Bahian singer-songwriter Caetano Veloso is one of the most important musicians in Brazilian Popular Music (MPB). Some even consider him one of the best songwriters of the 20th century, being compared to names like Bob Dylan, Bob Marley, John Lennon, and Paul McCartney. He himself does not consider himself up to the standards of the aforementioned colleagues, nor of his compatriots Milton Nascimento, Gilberto Gil, or Djavan, among others – not to mention Tom Jobim.

Veloso began his career interpreting bossa nova songs, under the influence of João Gilberto, one of the icons and founders of the bossa nova movement and who also collaborated with the musical style that became known as MPB. Veloso’s name became firmly established in the Tropicália movement, which was associated with the counterculture. Brazilian producer, arranger, and writer, the young Veloso participated in semi-amateur shows alongside Tom Zé, his sister Maria Bethânia, Gal Costa, and his partner Gilberto Gil. His first musical work was a soundtrack for the play “A exceção e a regra” (The Exception and the Rule), directed by Álvaro Guimarães in Salvador. His career already succeeded five decades. 
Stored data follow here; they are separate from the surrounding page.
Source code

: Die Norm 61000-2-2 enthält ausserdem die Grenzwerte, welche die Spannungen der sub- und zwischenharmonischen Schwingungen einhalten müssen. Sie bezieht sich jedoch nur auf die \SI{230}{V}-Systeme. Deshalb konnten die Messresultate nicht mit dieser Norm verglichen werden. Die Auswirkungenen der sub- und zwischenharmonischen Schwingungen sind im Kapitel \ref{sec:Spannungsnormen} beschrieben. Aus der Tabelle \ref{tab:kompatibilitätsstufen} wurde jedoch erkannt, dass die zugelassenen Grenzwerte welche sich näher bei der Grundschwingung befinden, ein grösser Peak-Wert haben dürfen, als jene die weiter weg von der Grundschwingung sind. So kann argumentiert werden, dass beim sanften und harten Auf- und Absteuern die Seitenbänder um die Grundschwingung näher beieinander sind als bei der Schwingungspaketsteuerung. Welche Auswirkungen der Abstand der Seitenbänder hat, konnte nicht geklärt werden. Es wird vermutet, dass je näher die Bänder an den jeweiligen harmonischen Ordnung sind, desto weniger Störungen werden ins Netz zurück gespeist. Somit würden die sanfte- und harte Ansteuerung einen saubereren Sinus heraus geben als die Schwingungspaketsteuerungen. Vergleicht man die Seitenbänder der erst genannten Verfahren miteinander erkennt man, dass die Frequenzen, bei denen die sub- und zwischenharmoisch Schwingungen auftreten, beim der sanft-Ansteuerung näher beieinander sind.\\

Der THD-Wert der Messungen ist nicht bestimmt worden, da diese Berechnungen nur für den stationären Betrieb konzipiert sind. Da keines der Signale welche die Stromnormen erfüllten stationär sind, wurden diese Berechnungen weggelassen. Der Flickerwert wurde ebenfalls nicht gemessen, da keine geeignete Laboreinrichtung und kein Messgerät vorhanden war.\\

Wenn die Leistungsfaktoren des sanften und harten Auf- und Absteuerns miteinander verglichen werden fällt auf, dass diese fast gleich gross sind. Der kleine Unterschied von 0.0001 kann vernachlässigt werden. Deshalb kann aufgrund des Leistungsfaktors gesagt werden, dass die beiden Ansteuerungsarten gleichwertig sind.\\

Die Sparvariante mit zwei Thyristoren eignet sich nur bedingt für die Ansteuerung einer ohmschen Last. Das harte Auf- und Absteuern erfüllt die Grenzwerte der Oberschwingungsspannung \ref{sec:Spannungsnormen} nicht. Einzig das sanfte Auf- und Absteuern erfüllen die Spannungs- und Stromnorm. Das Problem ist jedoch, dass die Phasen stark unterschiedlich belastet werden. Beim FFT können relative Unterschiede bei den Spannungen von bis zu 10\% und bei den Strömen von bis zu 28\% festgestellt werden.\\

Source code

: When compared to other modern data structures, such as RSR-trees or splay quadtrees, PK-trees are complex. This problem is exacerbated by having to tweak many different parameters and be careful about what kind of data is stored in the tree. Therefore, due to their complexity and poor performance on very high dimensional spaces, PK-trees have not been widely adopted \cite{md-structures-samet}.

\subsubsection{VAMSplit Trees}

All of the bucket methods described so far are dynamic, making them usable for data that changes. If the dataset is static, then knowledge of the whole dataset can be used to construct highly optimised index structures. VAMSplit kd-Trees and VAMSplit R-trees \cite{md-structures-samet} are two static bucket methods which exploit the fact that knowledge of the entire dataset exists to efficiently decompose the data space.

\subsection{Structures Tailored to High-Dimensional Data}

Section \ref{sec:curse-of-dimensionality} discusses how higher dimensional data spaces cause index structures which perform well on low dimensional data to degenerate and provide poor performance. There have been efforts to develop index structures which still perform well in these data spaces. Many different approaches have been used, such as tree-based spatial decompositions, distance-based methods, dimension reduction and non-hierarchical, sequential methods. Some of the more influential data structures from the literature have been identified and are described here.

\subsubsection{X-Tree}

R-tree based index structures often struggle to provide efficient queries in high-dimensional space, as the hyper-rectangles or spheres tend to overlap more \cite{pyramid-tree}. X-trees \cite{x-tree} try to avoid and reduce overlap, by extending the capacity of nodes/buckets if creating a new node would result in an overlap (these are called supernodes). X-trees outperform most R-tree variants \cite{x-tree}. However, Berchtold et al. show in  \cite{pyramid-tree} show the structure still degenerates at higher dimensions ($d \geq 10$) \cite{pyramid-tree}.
In 1965, the Bahian began his work professionally while accompanying his younger sister Maria Bethânia on her national performances in the Opinião show. Shortly thereafter, he participated in popular music festivals and composed movie soundtracks. He released his first LP in 1967, Domingo, with Gal Costa, the same year he lead the Tropicalismo movement. Veloso is considered one of the most influential Brazilian artists since the 1960s and has been called a post-modern aedo. In 2004, he was considered one of the most respected and productive Latin American musicians in the world, with more than fifty albums available and collaborations in the soundtracks for films such as Pedro Almodovar’s “Hable con Ella” and Julie Taymor's “Frida” – whose track “Burn It Blue”, in collaboration with Lili Downs, competed for “Best Original Song” at the Oscars in 2003. That year’s award ceremony also included a performance by Veloso alongside the Mexican. 

Throughout his career, Veloso has also become one of the most controversial personalities with the greatest force of national opinion. He has won several awards, including 13 Latin and 2 American Grammys, as well as two titles at the 24th edition of the Brazilian Music Awards – one as Best Singer with the CD Abraçaço, in the Pop/Rock/Reggae/Hiphop/Funk category, the same album being awarded in the Best Visual Project category.